When I am using a discoloring FO I will add some TD to help even out the discoloration.  I use browns and black for color.  maybe keep some batter unscented, but that is still colored something dark as some FO will bleed into the  un scented part.

Or just not use any colorants and let it do what it wants.


----------



## dixiedragon (Feb 22, 2016)

Sometimes it takes longer. I HPed a discoloring FO and it stayed off-white for about a week or so. I thought I was soooo clever. It slooowly darkened until it was brown by the end of the cure.

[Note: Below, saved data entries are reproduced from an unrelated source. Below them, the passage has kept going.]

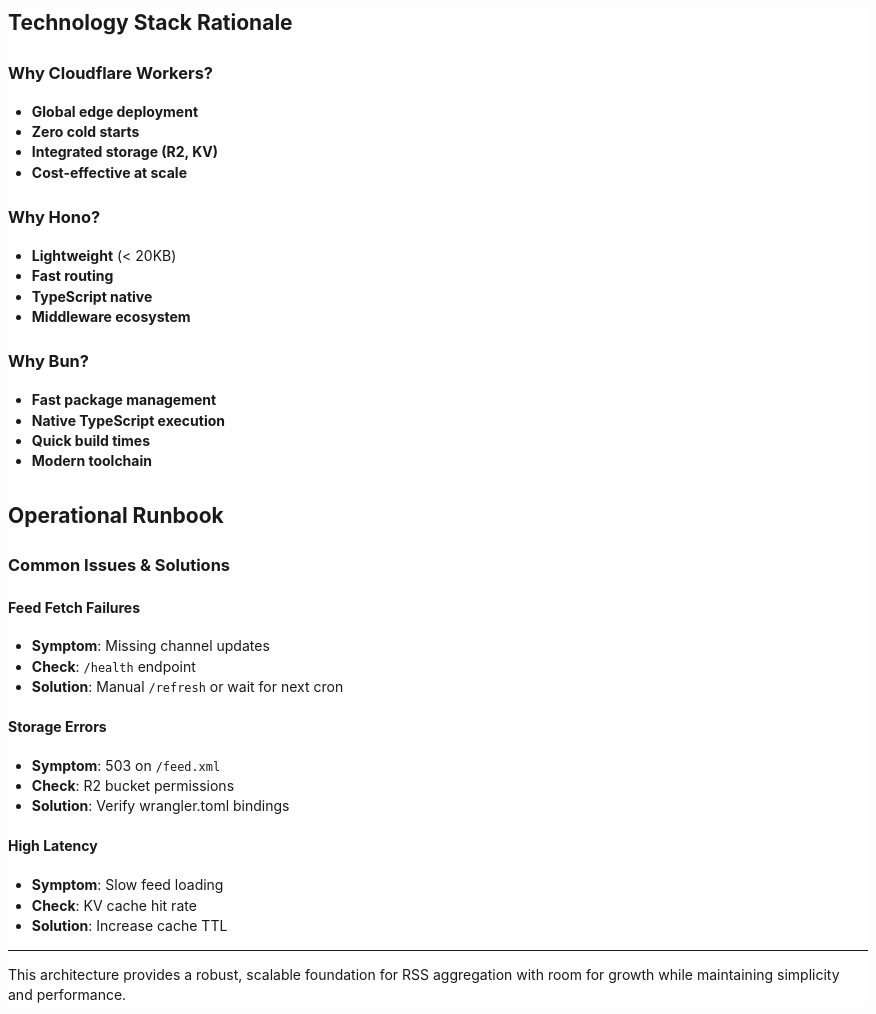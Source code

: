 ## Technology Stack Rationale

### Why Cloudflare Workers?
- **Global edge deployment**
- **Zero cold starts**
- **Integrated storage (R2, KV)**
- **Cost-effective at scale**

### Why Hono?
- **Lightweight** (< 20KB)
- **Fast routing**
- **TypeScript native**
- **Middleware ecosystem**

### Why Bun?
- **Fast package management**
- **Native TypeScript execution**
- **Quick build times**
- **Modern toolchain**

## Operational Runbook

### Common Issues & Solutions

#### Feed Fetch Failures
- **Symptom**: Missing channel updates
- **Check**: `/health` endpoint
- **Solution**: Manual `/refresh` or wait for next cron

#### Storage Errors
- **Symptom**: 503 on `/feed.xml`
- **Check**: R2 bucket permissions
- **Solution**: Verify wrangler.toml bindings

#### High Latency
- **Symptom**: Slow feed loading
- **Check**: KV cache hit rate
- **Solution**: Increase cache TTL

---

This architecture provides a robust, scalable foundation for RSS aggregation with room for growth while maintaining simplicity and performance.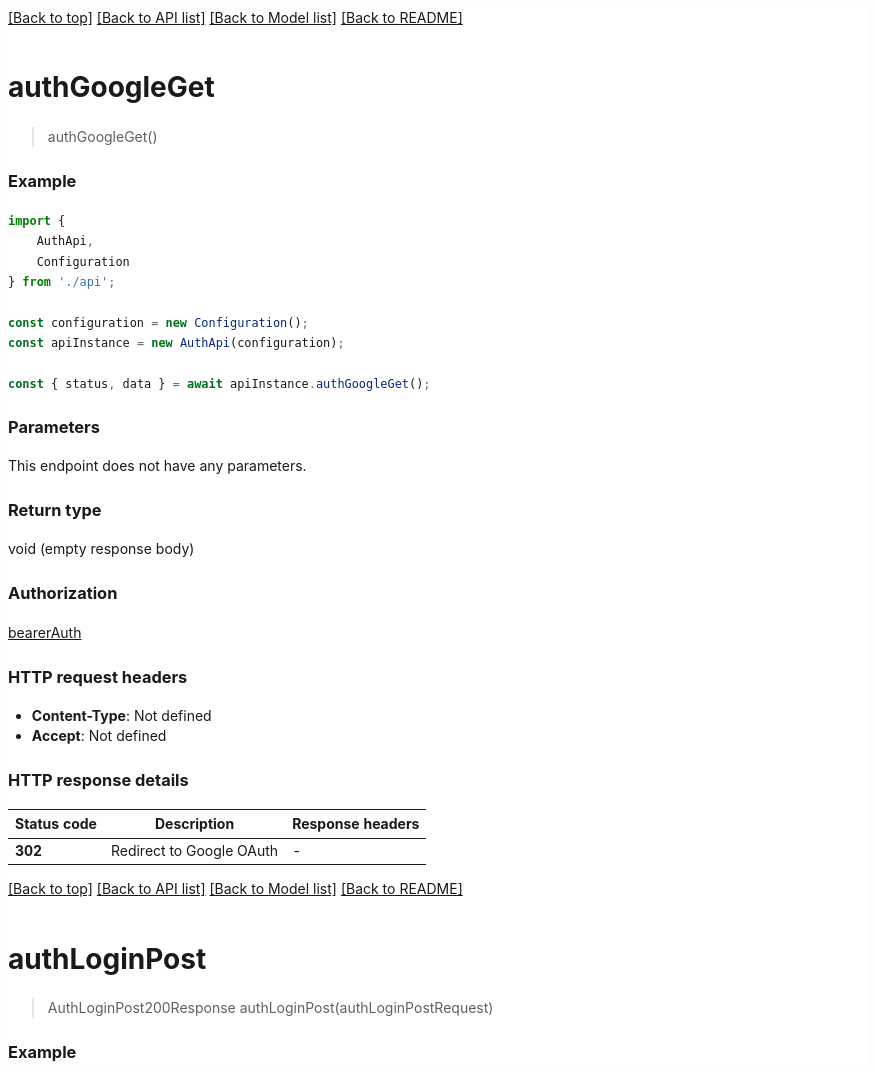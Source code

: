 [[Back to top]](#) [[Back to API list]](../README.md#documentation-for-api-endpoints) [[Back to Model list]](../README.md#documentation-for-models) [[Back to README]](../README.md)

# **authGoogleGet**
> authGoogleGet()


### Example

```typescript
import {
    AuthApi,
    Configuration
} from './api';

const configuration = new Configuration();
const apiInstance = new AuthApi(configuration);

const { status, data } = await apiInstance.authGoogleGet();
```

### Parameters
This endpoint does not have any parameters.


### Return type

void (empty response body)

### Authorization

[bearerAuth](../README.md#bearerAuth)

### HTTP request headers

 - **Content-Type**: Not defined
 - **Accept**: Not defined


### HTTP response details
| Status code | Description | Response headers |
|-------------|-------------|------------------|
|**302** | Redirect to Google OAuth |  -  |

[[Back to top]](#) [[Back to API list]](../README.md#documentation-for-api-endpoints) [[Back to Model list]](../README.md#documentation-for-models) [[Back to README]](../README.md)

# **authLoginPost**
> AuthLoginPost200Response authLoginPost(authLoginPostRequest)


### Example
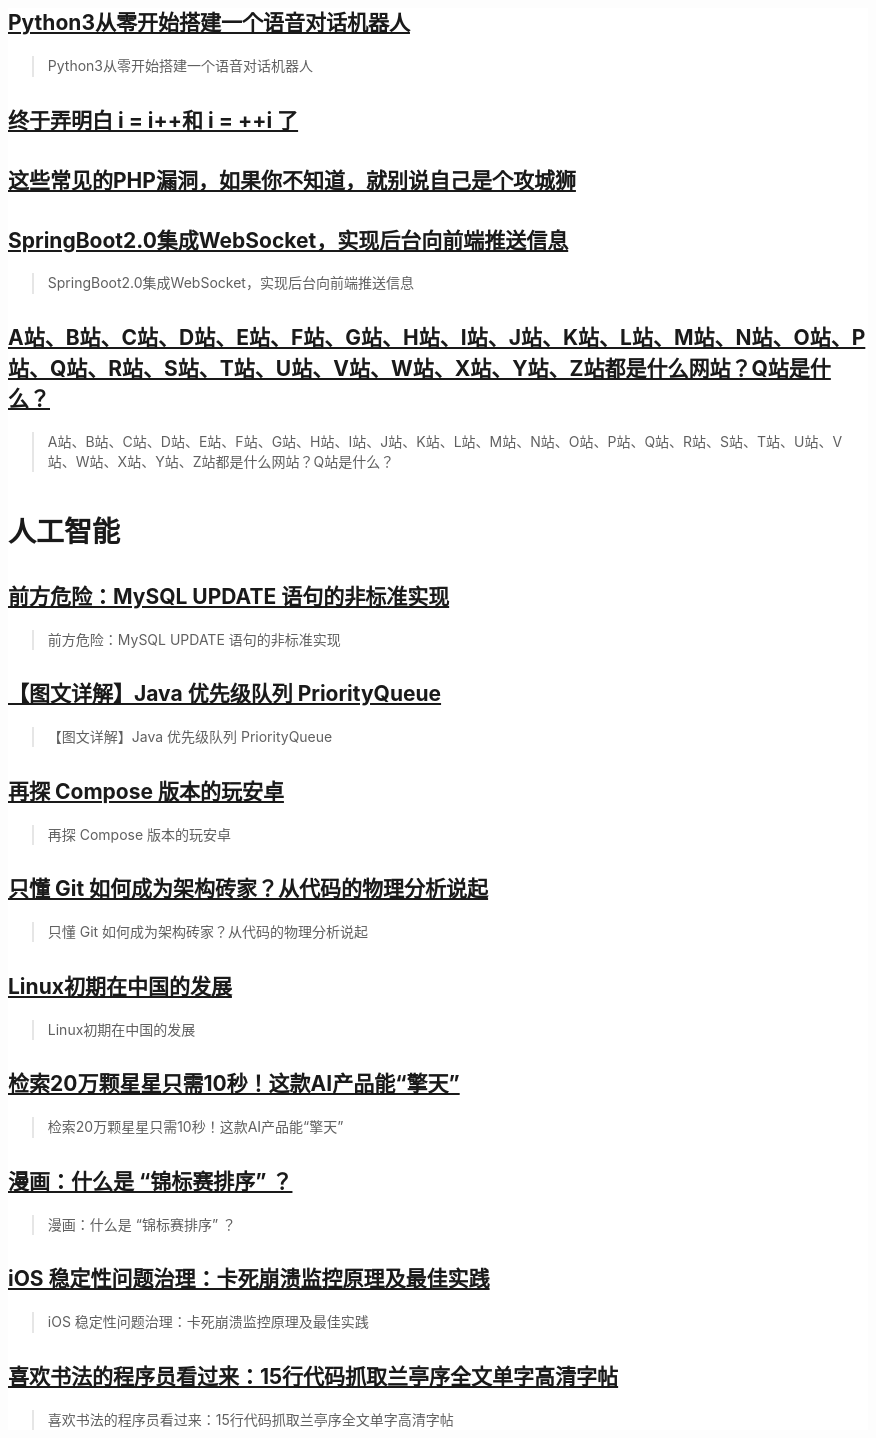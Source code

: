  ## [Python3从零开始搭建一个语音对话机器人](https://blog.csdn.net/NIeson2012/article/details/96476878)
 > Python3从零开始搭建一个语音对话机器人
 ## [终于弄明白 i = i++和 i = ++i 了](https://blog.csdn.net/qq_44377709/article/details/106643703)
 > 
 ## [这些常见的PHP漏洞，如果你不知道，就别说自己是个攻城狮](https://blog.csdn.net/weixin_41635750/article/details/109822456)
 > 
 ## [SpringBoot2.0集成WebSocket，实现后台向前端推送信息](https://blog.csdn.net/moshowgame/article/details/80275084)
 > SpringBoot2.0集成WebSocket，实现后台向前端推送信息
 ## [A站、B站、C站、D站、E站、F站、G站、H站、I站、J站、K站、L站、M站、N站、O站、P站、Q站、R站、S站、T站、U站、V站、W站、X站、Y站、Z站都是什么网站？Q站是什么？](https://blog.csdn.net/tianpeng1996/article/details/114528812)
 > A站、B站、C站、D站、E站、F站、G站、H站、I站、J站、K站、L站、M站、N站、O站、P站、Q站、R站、S站、T站、U站、V站、W站、X站、Y站、Z站都是什么网站？Q站是什么？
# 人工智能 
 ## [前方危险：MySQL UPDATE 语句的非标准实现](https://blog.csdn.net/horses/article/details/110238573)
 > 前方危险：MySQL UPDATE 语句的非标准实现
 ## [【图文详解】Java 优先级队列 PriorityQueue](https://blog.csdn.net/universsky2015/article/details/114465207)
 > 【图文详解】Java 优先级队列 PriorityQueue
 ## [再探 Compose 版本的玩安卓](https://blog.csdn.net/haojiagou/article/details/114476160)
 > 再探 Compose 版本的玩安卓
 ## [只懂 Git 如何成为架构砖家？从代码的物理分析说起](https://blog.csdn.net/gmszone/article/details/114505149)
 > 只懂 Git 如何成为架构砖家？从代码的物理分析说起
 ## [Linux初期在中国的发展](https://blog.csdn.net/SeaCloudHill/article/details/114526981)
 > Linux初期在中国的发展
 ## [检索20万颗星星只需10秒！这款AI产品能“擎天”](https://blog.csdn.net/qq_28168421/article/details/101088205)
 > 检索20万颗星星只需10秒！这款AI产品能“擎天”
 ## [漫画：什么是 “锦标赛排序” ？](https://blog.csdn.net/bjweimengshu/article/details/114528400)
 > 漫画：什么是 “锦标赛排序” ？
 ## [iOS 稳定性问题治理：卡死崩溃监控原理及最佳实践](https://blog.csdn.net/ByteDanceTech/article/details/114528899)
 > iOS 稳定性问题治理：卡死崩溃监控原理及最佳实践
 ## [喜欢书法的程序员看过来：15行代码抓取兰亭序全文单字高清字帖](https://blog.csdn.net/xufive/article/details/114530480)
 > 喜欢书法的程序员看过来：15行代码抓取兰亭序全文单字高清字帖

I embrace the brown, but I try to break it up. Either with a dark swirl (charcoal or black mica), a light swirl (TD), or HP, which gives it a marbled look. I actually prefer very dark brown, almost black, to medium brown (aka poo brown).


----------



## cmzaha (Feb 22, 2016)

kchaystack said:


> Oh yes.  They will darken up like you added brown color it.
> 
> NEVER color dragons blood FO with pink.  it makes it look like zombie flesh.  ugh.
> 
> ...


For DB I always pour off 2 separated batters and color one with red oxide and 1 with td, if I want a third I will pour off and color with Activated Charcoal. My dragon's  blood goes dark brown and the red oxide, td and AC look great. Here is a page that shows one of my DB soaps. It is not to it's full dark brown but it looks just as good if not better now that full colors are reached  http://www.soapmakingforum.com/showthread.php?t=58003


----------



## shunt2011 (Feb 22, 2016)

I do the same as Carolyn but without the TD. Brick Red and Charcoal. Looks great


----------



## PrairieLights (Aug 20, 2016)

Hmmm... searching Dragon's Blood... on candlescience it says no vanillin, but you all say that it WILL darken??? DIL is going to do yellow, red, black.......... need your pro opinions on discoloration, since I am perplexed now.


----------



## Obsidian (Aug 20, 2016)

My DB always darkens even with no vanilla. Its fairly dark but I can still use colors like black or dark red and have them show. There are other ingredients besides vanilla that can discolor. I had a coconut FO that discolored a weird browny pink.


----------



## Cindy2428 (Aug 20, 2016)

I have found anything over 2% turns to brown for me, but my base soaps are not white without TD


----------



## PrairieLights (Aug 22, 2016)

Thank you, Obsidian. Do you use candlescience's? I will pass this info on to DIL and let her decide if she wants to take the chance with her yellow........


----------



## dixiedragon (Aug 22, 2016)

I recently used an FO with 1.3% vanillin (Mad Oil's Vanilla Milk) and it is VERY dark. I did a TD swirl so it is dark brown with a medium brown swirl.


----------



## cmzaha (Aug 22, 2016)

PrairieLights said:


> Hmmm... searching Dragon's Blood... on candlescience it says no vanillin, but you all say that it WILL darken??? DIL is going to do yellow, red, black.......... need your pro opinions on discoloration, since I am perplexed now.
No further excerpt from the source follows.